Subsequently, the second heat treatment is performed in a pure nitrogen gas atmosphere in the RTP apparatus. The processing conditions of the heat treatment are a processing temperature of 600 to 850 ° C. and a processing time of about 20 to 120 seconds. By the heat treatment, the silicide film (mainly CoSi) formed by the first heat treatment undergoes a crystal phase transition to become mainly cobalt disilicide (CoSi ₂ ). As a result, the resistance of the silicide films 18a and 18b on the gate electrode 13 and the high-concentration impurity region 16 is reduced.

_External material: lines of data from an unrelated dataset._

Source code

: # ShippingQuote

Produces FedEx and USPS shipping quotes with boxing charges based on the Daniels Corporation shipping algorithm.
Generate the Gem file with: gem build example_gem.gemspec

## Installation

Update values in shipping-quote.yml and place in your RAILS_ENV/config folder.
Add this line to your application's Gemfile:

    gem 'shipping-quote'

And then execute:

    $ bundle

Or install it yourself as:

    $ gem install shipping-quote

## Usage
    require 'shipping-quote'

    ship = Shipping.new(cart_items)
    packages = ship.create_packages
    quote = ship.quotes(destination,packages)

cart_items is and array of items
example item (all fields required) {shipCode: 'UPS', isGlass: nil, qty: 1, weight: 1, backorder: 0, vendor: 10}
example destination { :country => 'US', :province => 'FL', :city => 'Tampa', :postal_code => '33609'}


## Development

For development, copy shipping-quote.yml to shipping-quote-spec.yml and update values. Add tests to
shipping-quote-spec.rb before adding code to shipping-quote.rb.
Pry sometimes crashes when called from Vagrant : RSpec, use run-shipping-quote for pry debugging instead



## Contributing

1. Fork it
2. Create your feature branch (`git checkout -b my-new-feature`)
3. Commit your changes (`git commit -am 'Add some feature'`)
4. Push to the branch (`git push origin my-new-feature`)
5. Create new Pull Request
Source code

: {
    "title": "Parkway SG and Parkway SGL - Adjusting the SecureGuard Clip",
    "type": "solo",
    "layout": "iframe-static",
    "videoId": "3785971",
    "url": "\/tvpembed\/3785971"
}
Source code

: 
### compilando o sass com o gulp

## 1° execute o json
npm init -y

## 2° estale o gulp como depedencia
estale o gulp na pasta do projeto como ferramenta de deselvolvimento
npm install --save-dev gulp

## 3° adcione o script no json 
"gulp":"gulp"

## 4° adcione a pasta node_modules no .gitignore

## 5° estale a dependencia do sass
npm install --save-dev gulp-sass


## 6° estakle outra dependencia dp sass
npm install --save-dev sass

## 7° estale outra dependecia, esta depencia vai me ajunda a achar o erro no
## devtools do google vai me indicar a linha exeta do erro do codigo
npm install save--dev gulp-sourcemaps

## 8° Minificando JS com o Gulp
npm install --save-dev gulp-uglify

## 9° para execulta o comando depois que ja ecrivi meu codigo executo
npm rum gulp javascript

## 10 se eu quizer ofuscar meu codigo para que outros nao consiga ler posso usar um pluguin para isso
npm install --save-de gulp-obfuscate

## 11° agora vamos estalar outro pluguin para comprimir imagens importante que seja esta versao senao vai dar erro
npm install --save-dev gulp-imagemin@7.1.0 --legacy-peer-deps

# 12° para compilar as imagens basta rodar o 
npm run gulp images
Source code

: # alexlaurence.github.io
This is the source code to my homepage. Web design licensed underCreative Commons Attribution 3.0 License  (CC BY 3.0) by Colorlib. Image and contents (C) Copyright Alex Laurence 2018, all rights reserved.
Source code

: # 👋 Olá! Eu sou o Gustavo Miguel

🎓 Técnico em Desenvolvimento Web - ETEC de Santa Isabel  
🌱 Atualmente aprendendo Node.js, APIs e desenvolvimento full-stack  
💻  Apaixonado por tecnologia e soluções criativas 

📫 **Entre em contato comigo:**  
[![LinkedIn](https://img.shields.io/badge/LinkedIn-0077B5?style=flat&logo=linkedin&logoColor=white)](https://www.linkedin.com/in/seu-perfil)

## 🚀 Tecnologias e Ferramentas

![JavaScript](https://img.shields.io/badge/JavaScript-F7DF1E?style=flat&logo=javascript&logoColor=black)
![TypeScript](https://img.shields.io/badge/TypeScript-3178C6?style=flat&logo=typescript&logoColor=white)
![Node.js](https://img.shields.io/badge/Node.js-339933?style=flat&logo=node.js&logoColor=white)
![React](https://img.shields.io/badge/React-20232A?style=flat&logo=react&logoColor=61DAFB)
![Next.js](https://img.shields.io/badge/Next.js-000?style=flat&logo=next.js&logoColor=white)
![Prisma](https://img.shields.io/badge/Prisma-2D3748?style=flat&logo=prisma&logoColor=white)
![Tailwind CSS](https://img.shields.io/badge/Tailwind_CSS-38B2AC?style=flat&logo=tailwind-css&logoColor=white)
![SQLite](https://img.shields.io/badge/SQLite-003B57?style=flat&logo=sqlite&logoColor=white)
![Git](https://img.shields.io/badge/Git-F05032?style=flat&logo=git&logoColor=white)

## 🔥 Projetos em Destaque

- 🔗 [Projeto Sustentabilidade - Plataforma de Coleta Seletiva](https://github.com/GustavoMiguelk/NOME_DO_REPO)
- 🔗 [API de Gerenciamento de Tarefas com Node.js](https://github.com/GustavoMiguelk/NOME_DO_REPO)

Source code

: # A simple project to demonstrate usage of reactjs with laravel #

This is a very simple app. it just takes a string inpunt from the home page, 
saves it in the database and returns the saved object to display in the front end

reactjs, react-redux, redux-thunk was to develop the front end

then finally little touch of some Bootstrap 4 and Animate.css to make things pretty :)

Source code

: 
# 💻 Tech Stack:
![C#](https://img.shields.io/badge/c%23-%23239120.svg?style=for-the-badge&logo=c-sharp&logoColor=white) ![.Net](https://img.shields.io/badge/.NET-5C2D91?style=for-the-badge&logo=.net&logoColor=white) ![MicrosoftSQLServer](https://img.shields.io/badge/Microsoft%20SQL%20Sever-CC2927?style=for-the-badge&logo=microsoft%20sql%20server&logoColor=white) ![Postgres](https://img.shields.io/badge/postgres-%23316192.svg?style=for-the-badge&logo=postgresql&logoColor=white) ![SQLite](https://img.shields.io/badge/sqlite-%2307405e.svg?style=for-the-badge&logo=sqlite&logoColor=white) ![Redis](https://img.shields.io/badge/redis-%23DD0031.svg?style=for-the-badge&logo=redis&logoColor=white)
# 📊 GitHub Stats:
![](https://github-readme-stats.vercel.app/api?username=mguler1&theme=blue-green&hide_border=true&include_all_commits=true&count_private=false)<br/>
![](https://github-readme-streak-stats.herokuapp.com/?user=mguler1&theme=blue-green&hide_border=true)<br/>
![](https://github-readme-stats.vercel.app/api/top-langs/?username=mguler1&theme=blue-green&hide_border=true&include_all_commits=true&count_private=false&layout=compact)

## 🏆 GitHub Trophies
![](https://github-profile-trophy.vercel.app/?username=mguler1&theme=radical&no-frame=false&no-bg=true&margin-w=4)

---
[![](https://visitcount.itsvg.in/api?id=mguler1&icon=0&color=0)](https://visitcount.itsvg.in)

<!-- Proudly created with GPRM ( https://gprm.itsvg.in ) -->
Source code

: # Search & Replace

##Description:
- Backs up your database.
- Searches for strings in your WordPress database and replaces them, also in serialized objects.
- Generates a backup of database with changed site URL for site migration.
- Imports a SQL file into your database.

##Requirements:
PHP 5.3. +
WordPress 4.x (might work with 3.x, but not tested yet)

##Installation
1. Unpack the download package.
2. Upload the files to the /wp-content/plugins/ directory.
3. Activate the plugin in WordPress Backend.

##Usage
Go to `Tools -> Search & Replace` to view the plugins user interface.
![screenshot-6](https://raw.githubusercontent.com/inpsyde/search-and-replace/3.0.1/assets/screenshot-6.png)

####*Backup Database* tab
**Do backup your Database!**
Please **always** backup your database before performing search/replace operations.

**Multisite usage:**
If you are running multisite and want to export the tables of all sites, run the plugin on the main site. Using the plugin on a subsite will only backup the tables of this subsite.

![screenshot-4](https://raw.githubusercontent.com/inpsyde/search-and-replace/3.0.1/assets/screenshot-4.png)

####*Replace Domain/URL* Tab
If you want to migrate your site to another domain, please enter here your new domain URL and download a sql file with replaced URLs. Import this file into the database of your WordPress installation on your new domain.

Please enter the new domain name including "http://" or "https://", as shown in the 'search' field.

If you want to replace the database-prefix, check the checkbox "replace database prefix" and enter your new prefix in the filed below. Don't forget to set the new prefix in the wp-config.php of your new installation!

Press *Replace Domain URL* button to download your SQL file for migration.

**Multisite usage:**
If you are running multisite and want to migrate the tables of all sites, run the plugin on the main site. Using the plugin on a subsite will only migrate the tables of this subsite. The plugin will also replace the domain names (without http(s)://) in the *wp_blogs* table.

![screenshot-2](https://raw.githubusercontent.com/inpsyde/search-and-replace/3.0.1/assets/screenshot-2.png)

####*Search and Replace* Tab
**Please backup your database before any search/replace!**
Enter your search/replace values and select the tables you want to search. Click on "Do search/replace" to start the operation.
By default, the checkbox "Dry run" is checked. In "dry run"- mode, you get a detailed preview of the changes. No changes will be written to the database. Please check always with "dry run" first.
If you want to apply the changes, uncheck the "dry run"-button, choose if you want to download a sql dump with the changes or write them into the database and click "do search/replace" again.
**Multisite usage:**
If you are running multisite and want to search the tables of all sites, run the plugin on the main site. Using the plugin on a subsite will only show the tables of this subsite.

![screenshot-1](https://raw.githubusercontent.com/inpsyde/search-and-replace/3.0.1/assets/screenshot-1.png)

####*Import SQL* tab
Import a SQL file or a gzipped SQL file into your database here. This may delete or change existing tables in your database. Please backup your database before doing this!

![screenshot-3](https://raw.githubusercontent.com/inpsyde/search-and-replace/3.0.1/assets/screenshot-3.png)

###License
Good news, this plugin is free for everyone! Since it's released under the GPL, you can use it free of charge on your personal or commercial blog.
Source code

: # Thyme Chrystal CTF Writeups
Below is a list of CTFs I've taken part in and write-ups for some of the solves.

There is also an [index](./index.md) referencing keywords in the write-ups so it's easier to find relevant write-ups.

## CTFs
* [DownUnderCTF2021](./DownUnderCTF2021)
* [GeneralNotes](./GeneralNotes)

  FIG. 2 is a main part configuration diagram of an RTP apparatus used for the first heat treatment and the second heat treatment. As shown in FIG. 2, the RTP device 20 includes a metal chamber 21. A lamp unit 22 including a number of tungsten halogen lamps or the like serving as a lamp light source is provided on the upper portion of the chamber 21 via a quartz plate 23. A support ring 24 that horizontally supports the substrate 25 is provided in the chamber 21. The support ring 24 is supported by a rotary cylinder 32 provided at the bottom of the chamber 21 so as to be rotatable in a horizontal plane. During the heat treatment, the rotating cylinder 32 is rotated by a driving mechanism (not shown) to rotate the substrate 25 in the chamber 21 at, for example, 90 to 250 rotations / minute.

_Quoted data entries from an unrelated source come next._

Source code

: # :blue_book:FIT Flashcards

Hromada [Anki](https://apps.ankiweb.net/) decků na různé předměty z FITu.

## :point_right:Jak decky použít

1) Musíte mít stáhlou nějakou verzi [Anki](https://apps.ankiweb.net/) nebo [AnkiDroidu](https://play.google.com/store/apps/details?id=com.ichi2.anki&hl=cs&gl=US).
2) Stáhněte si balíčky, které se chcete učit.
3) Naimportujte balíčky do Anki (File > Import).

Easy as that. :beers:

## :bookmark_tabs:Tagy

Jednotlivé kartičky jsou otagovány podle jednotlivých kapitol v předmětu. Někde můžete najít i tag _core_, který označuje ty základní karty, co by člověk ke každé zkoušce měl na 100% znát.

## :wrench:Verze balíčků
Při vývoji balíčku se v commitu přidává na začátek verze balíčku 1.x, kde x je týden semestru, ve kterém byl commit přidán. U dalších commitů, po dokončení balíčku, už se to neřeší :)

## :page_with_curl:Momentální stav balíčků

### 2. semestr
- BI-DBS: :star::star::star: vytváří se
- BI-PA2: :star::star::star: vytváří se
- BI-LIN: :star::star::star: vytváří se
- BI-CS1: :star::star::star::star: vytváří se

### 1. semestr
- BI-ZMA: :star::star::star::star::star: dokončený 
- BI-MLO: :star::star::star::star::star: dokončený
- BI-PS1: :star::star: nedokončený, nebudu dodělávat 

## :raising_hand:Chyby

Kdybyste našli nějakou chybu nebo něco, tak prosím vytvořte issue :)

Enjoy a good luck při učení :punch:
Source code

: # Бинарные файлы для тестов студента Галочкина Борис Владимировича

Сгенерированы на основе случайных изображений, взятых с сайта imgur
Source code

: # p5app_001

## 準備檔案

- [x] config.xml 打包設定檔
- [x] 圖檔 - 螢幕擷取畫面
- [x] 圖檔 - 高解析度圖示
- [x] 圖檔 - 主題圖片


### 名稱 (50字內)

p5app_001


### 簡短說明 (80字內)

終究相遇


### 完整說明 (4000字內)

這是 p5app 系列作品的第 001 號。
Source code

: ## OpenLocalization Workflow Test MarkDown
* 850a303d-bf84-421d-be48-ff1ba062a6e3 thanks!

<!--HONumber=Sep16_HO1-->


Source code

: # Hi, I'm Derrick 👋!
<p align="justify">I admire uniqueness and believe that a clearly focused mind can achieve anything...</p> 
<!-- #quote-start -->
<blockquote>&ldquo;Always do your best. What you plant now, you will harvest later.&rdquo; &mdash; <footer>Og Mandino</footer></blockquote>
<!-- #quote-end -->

  A plurality of temperature probes 26 are installed on the back surface side of the substrate 25 placed on the support ring 24 from a position facing the center of the substrate 25 to a position facing the outer periphery. The temperature probe 26 measures the in-plane temperature and temperature distribution of the substrate 25 based on the emitted light from the back surface of the substrate 25. The temperature in the surface of the substrate 25 is maintained at a predetermined processing temperature by adjusting the amount of light emitted by each lamp of the lamp unit 22 based on the temperature of the substrate 25 measured by a temperature control unit (not shown). . The chamber 21 is provided with a gas introduction path 27 for introducing a process gas and a gas outlet path 28 for exhausting the process gas in the chamber 21. The processing pressure during the heat treatment is maintained at a predetermined pressure by adjusting the opening degree of the pressure control valve 30 based on the measured value of the pressure gauge 29 connected to the gas outlet path 28. The substrate 25 is carried in and out from a substrate inlet / outlet (not shown) provided on the side wall of the chamber 21 so as to be freely opened and closed.

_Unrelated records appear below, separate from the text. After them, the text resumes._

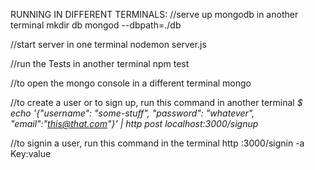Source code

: 
RUNNING IN DIFFERENT TERMINALS:
//serve up mongodb in another terminal
mkdir db
mongod --dbpath=./db

//start server in one terminal
nodemon server.js  

//run the Tests in another terminal
npm test

//to open the mongo console in a different terminal
mongo

//to create a user or to sign up, run this command in another terminal
_$ echo '{"username": "some-stuff", "password": "whatever", "email":"this@that.com"}' | http post localhost:3000/signup_

//to signin a user, run this command in the terminal
http :3000/signin -a Key:value
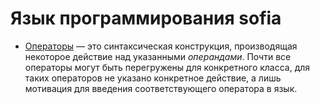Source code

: # Язык программирования sofia

  - [Операторы](ops/index.md) — это синтаксическая конструкция, производящая некоторое действие над указанными _операндами_.
    Почти все операторы могут быть перегружены для конкретного класса, для таких операторов не указано конкретное действие,
    а лишь мотивация для введения соответствующего оператора в язык.
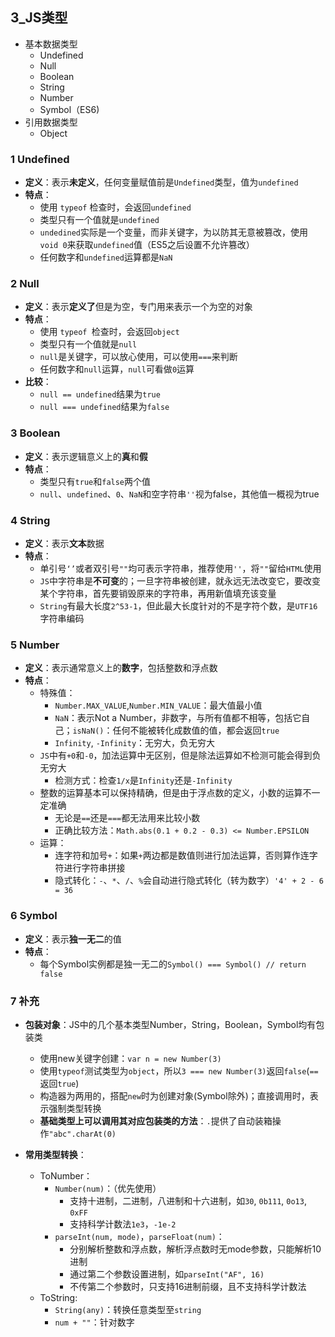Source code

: ## 3_JS类型
- 基本数据类型
	- Undefined
	- Null
	- Boolean
	- String
	- Number
	- Symbol（ES6)
- 引用数据类型
	- Object

### 1 Undefined
- **定义**：表示**未定义**，任何变量赋值前是`Undefined`类型，值为`undefined`
- **特点**：
	- 使用 `typeof` 检查时，会返回`undefined`
	- 类型只有一个值就是`undefined`
	- `undedined`实际是一个变量，而非关键字，为以防其无意被篡改，使用`void 0`来获取`undefined`值（ES5之后设置不允许篡改）
	- 任何数字和`undefined`运算都是`NaN`

### 2 Null
- **定义**：表示**定义了**但是为空，专门用来表示一个为空的对象
- **特点**：
	- 使用 `typeof `检查时，会返回`object`
	- 类型只有一个值就是`null`
	- `null`是关键字，可以放心使用，可以使用`===`来判断
	- 任何数字和`null`运算，`null`可看做`0`运算
- **比较**：
	- `null == undefined`结果为`true`
	- `null === undefined`结果为`false`   

### 3 Boolean
- **定义**：表示逻辑意义上的**真**和**假**
- **特点**：
	- 类型只有`true`和`false`两个值
	- `null`、`undefined`、`0`、`NaN`和空字符串`''`视为false，其他值一概视为true

### 4 String
- **定义**：表示**文本**数据
- **特点**：
	- 单引号`‘’`或者双引号`""`均可表示字符串，推荐使用`''`，将`""`留给`HTML`使用
	- `JS`中字符串是**不可变**的；一旦字符串被创建，就永远无法改变它，要改变某个字符串，首先要销毁原来的字符串，再用新值填充该变量
	- `String`有最大长度`2^53-1`，但此最大长度针对的不是字符个数，是`UTF16`字符串编码

### 5 Number
- **定义**：表示通常意义上的**数字**，包括整数和浮点数
- **特点**：
	- 特殊值：
		- `Number.MAX_VALUE`,`Number.MIN_VALUE`：最大值最小值
		- `NaN`：表示Not a Number，非数字，与所有值都不相等，包括它自己；`isNaN()`：任何不能被转化成数值的值，都会返回`true`
		- `Infinity`, `-Infinity`：无穷大，负无穷大
	- `JS`中有`+0`和`-0`，加法运算中无区别，但是除法运算如不检测可能会得到负无穷大
		- 检测方式：检查`1/x`是`Infinity`还是`-Infinity`
	- 整数的运算基本可以保持精确，但是由于浮点数的定义，小数的运算不一定准确
		- 无论是`==`还是`===`都无法用来比较小数
		- 正确比较方法：`Math.abs(0.1 + 0.2 - 0.3) <= Number.EPSILON`
	- 运算：
		- 连字符和加号`+`：如果`+`两边都是数值则进行加法运算，否则算作连字符进行字符串拼接
		- 隐式转化：`-`、`*`、`/`、`%`会自动进行隐式转化（转为数字）`'4' + 2 - 6 = 36`

### 6 Symbol
- **定义**：表示**独一无二**的值
- **特点**：
	- 每个Symbol实例都是独一无二的`Symbol() === Symbol() // return false`

### 7 补充
- **包装对象**：JS中的几个基本类型Number，String，Boolean，Symbol均有包装类
	- 使用new关键字创建：`var n = new Number(3)`
	- 使用`typeof`测试类型为`object`，所以`3 === new Number(3)`返回`false`(`==`返回`true`)
	- 构造器为两用的，搭配`new`时为创建对象(Symbol除外)；直接调用时，表示强制类型转换
	- **基础类型上可以调用其对应包装类的方法**：`.`提供了自动装箱操作`"abc".charAt(0)`

- **常用类型转换**：
	- ToNumber：
		- `Number(num)`：（优先使用）
			- 支持十进制，二进制，八进制和十六进制，如`30`, `0b111`, `0o13`, `0xFF`
			- 支持科学计数法`1e3`，`-1e-2`
		- `parseInt(num, mode)`，`parseFloat(num)`：
			- 分别解析整数和浮点数，解析浮点数时无mode参数，只能解析10进制
			- 通过第二个参数设置进制，如`parseInt("AF", 16)`
			- 不传第二个参数时，只支持16进制前缀，且不支持科学计数法
	- ToString:
		- `String(any)`：转换任意类型至`string`
		- `num + ""`：针对数字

  FIG. 3 is a diagram showing a general heat treatment sequence used for heat treatment in the RTP apparatus 20 described above. As shown in FIG. 3, the heat treatment sequence includes a temperature raising process, a main process for maintaining a predetermined heat treatment temperature Tm for a predetermined time t, and a temperature lowering process. The processing time described above is the predetermined time t, and the processing temperature described above is the temperature Tm.

  In the present embodiment, when the first heat treatment and the second heat treatment described above are performed, the pressure control valve 30 is set so that the space portion (processing chamber) in which the substrate 25 of the chamber 21 is placed becomes atmospheric pressure or higher. The opening is adjusted. Thereby, for example, even when a leak path occurs between the chamber 21 and the outside of the chamber 21 due to an apparatus abnormality such as an abnormal installation of the quartz plate 23 or an abnormal installation of the temperature probe 26, the air enters the chamber 21. It can be surely prevented. For example, when 1 SLM (standard liter per minute) air flows into the chamber 21 through the leak path, about 5% of oxygen is mixed. That is, according to the present embodiment, the first heat treatment can be reliably performed in a state where oxygen is not mixed in the atmosphere. As a result, a low resistance silicide film can be stably formed.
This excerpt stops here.